Ramblings of an aging IT geek
← Ramblings of an aging IT geek
performance

the idle box that wasn't

A supposedly idle server burning a steady chunk of CPU, and how perf top found the kernel function doing it in under a minute.

A performance graph on a server monitor

A box that does almost nothing was sitting at a steady eight percent CPU, all day, every day. Eight percent is not a fire. It is worse: it is just enough to be annoying and not enough to make anyone investigate. So nobody had, for months.
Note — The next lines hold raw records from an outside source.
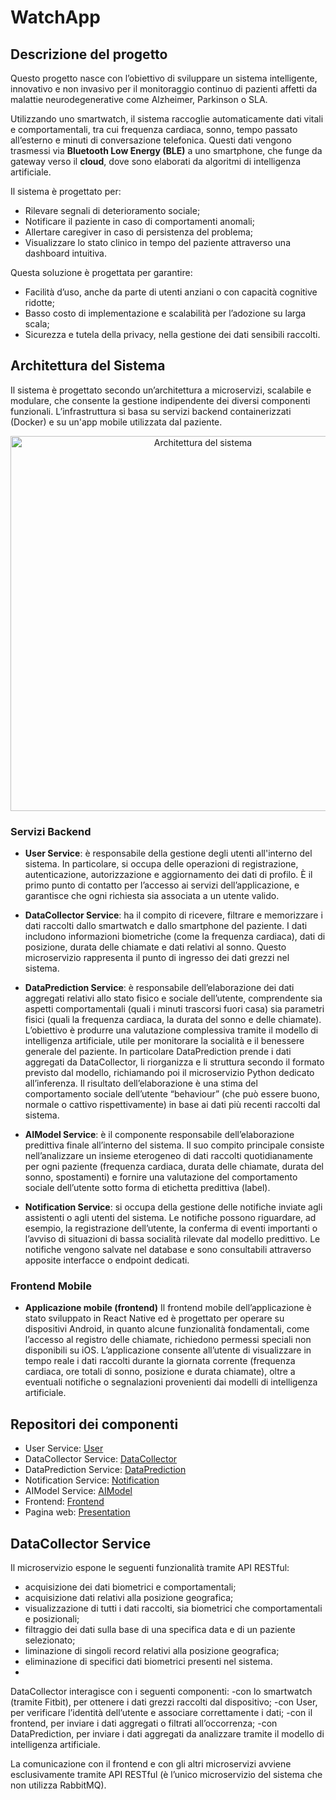 # WatchApp
## Descrizione del progetto

Questo progetto nasce con l’obiettivo di sviluppare un sistema intelligente, innovativo e non invasivo per il monitoraggio continuo di pazienti affetti da malattie neurodegenerative come Alzheimer, Parkinson o SLA.

Utilizzando uno smartwatch, il sistema raccoglie automaticamente dati vitali e comportamentali, tra cui frequenza cardiaca, sonno, tempo passato all’esterno e minuti di conversazione telefonica. Questi dati vengono trasmessi via **Bluetooth Low Energy (BLE)** a uno smartphone, che funge da gateway verso il **cloud**, dove sono elaborati da algoritmi di intelligenza artificiale.

Il sistema è progettato per:
- Rilevare segnali di deterioramento sociale;
- Notificare il paziente in caso di comportamenti anomali;
- Allertare caregiver in caso di persistenza del problema;
- Visualizzare lo stato clinico in tempo del paziente attraverso una dashboard intuitiva.

Questa soluzione è progettata per garantire:

- Facilità d’uso, anche da parte di utenti anziani o con capacità cognitive ridotte;
- Basso costo di implementazione e scalabilità per l’adozione su larga scala;
- Sicurezza e tutela della privacy, nella gestione dei dati sensibili raccolti.
## Architettura del Sistema

Il sistema è progettato secondo un’architettura a microservizi, scalabile e modulare, che consente la gestione indipendente dei diversi componenti funzionali. L’infrastruttura si basa su servizi backend containerizzati (Docker) e su un'app mobile utilizzata dal paziente.

<p align="center">
  <img src="https://github.com/user-attachments/assets/e789da38-c2d2-4d80-9cba-3dfba9060f5c" alt="Architettura del sistema" width="600"/>
</p>

### Servizi Backend

- **User Service**: è responsabile della gestione degli utenti all'interno del sistema. In particolare, si occupa delle operazioni di registrazione, autenticazione, autorizzazione e aggiornamento dei dati di profilo. È il primo punto di contatto per l’accesso ai servizi dell’applicazione, e garantisce che ogni richiesta sia associata a un utente valido.

- **DataCollector Service**: ha il compito di ricevere, filtrare e memorizzare i dati raccolti dallo smartwatch e dallo smartphone del paziente. I dati includono informazioni biometriche (come la frequenza cardiaca), dati di posizione, durata delle chiamate e dati relativi al sonno. Questo microservizio rappresenta il punto di ingresso dei dati grezzi nel sistema.

- **DataPrediction Service**: è responsabile dell’elaborazione dei dati aggregati relativi allo stato fisico e sociale dell’utente, comprendente sia aspetti comportamentali (quali i minuti trascorsi fuori casa) sia parametri fisici (quali la frequenza cardiaca, la durata del sonno e delle chiamate). L’obiettivo è produrre una valutazione complessiva tramite il modello di intelligenza artificiale, utile per monitorare la socialità e il benessere generale del paziente.
In particolare DataPrediction prende i dati aggregati da DataCollector, li riorganizza e li struttura secondo il formato previsto dal modello, richiamando poi il microservizio Python dedicato all’inferenza. Il risultato dell’elaborazione è una stima del comportamento sociale dell’utente “behaviour” (che può essere buono, normale o cattivo rispettivamente) in base ai dati più recenti raccolti dal sistema.

- **AIModel Service**: è il componente responsabile dell’elaborazione predittiva finale all’interno del sistema. Il suo compito principale consiste nell’analizzare un insieme eterogeneo di dati raccolti quotidianamente per ogni paziente (frequenza cardiaca, durata delle chiamate, durata del sonno, spostamenti) e fornire una valutazione del comportamento sociale dell’utente sotto forma di etichetta predittiva (label).

- **Notification Service**: si occupa della gestione delle notifiche inviate agli assistenti o agli utenti del sistema. Le notifiche possono riguardare, ad esempio, la registrazione dell’utente, la conferma di eventi importanti o l’avviso di situazioni di bassa socialità rilevate dal modello predittivo. Le notifiche vengono salvate nel database e sono consultabili attraverso apposite interfacce o endpoint dedicati.


### Frontend Mobile

- **Applicazione mobile (frontend)**
Il frontend mobile dell’applicazione è stato sviluppato in React Native ed è progettato per operare su dispositivi Android, in quanto alcune funzionalità fondamentali, come l’accesso al registro delle chiamate, richiedono permessi speciali non disponibili su iOS.
L’applicazione consente all’utente di visualizzare in tempo reale i dati raccolti durante la giornata corrente (frequenza cardiaca, ore totali di sonno, posizione e durata chiamate), oltre a eventuali notifiche o segnalazioni provenienti dai modelli di intelligenza artificiale. 

## Repositori dei componenti

- User Service: [User](https://github.com/UniSalento-IDALab-IoTCourse-2024-2025/wot-project-2024-2025-User-PizzolanteCioffi)
- DataCollector Service: [DataCollector](https://github.com/UniSalento-IDALab-IoTCourse-2024-2025/wot-project-2024-2025-DataCollector-PizzolanteCioffi)
- DataPrediction Service: [DataPrediction](https://github.com/UniSalento-IDALab-IoTCourse-2024-2025/wot-project-2024-2025-DataPrediction-PizzolanteCioffi)
- Notification Service: [Notification](https://github.com/UniSalento-IDALab-IoTCourse-2024-2025/wot-project-2024-2025-Notification-PizzolanteCioffi)
- AIModel Service: [AIModel](https://github.com/UniSalento-IDALab-IoTCourse-2024-2025/wot-project-2024-2025-AIModel-PizzolanteCioffi)
- Frontend: [Frontend](https://github.com/UniSalento-IDALab-IoTCourse-2024-2025/wot-project-2024-2025-Frontend-PizzolanteCioffi)
- Pagina web: [Presentation](https://unisalento-idalab-iotcourse-2024-2025.github.io/wot-project-2024-2025-Presentation-PizzolanteCioffi/)

## DataCollector Service

Il microservizio espone le seguenti funzionalità tramite API RESTful:
- acquisizione dei dati biometrici e comportamentali;
- acquisizione dati relativi alla posizione geografica;
- visualizzazione di tutti i dati raccolti, sia biometrici che comportamentali e posizionali;
- filtraggio dei dati sulla base di una specifica data e di un paziente selezionato;
- liminazione di singoli record relativi alla posizione geografica;
- eliminazione di specifici dati biometrici presenti nel sistema.
- 
DataCollector interagisce con i seguenti componenti:
-con lo smartwatch (tramite Fitbit), per ottenere i dati grezzi raccolti dal dispositivo;
-con User, per verificare l’identità dell’utente e associare correttamente i dati;
-con il frontend, per inviare i dati aggregati o filtrati all’occorrenza;
-con DataPrediction, per inviare i dati aggregati da analizzare tramite il modello di intelligenza artificiale.

La comunicazione con il frontend e con gli altri microservizi avviene esclusivamente tramite API RESTful (è  l’unico microservizio del sistema che non utilizza RabbitMQ).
top told me the usual lie, which is that nothing in particular was responsible. The CPU was spread thinly across kernel time with no obvious userspace culprit. When user time is low and system time is high and no single process owns it, you stop looking at processes and start looking at the kernel.

perf top -g

Inside ten seconds the top frame was sat in __softirqd territory with a fat slice in the network receive path. That pointed at interrupts, so I checked /proc/interrupts and found one NIC queue taking the lot, pinned to a single core, hammering it with a small but relentless stream of packets.

The packets turned out to be a monitoring agent on another host polling a port every second that no longer had a listener, so the box was spending its day politely sending RST replies. Eight percent of a core, to say "no" over and over to something that wasn't listening to the answer.

I killed the orphaned poll, the graph dropped to a flat line, and the box went back to doing nothing properly. The lesson, again, is that perf top answers "what is the CPU actually doing right now" faster than any amount of staring at process lists, especially when the time is hiding in the kernel where top won't show you the shape of it.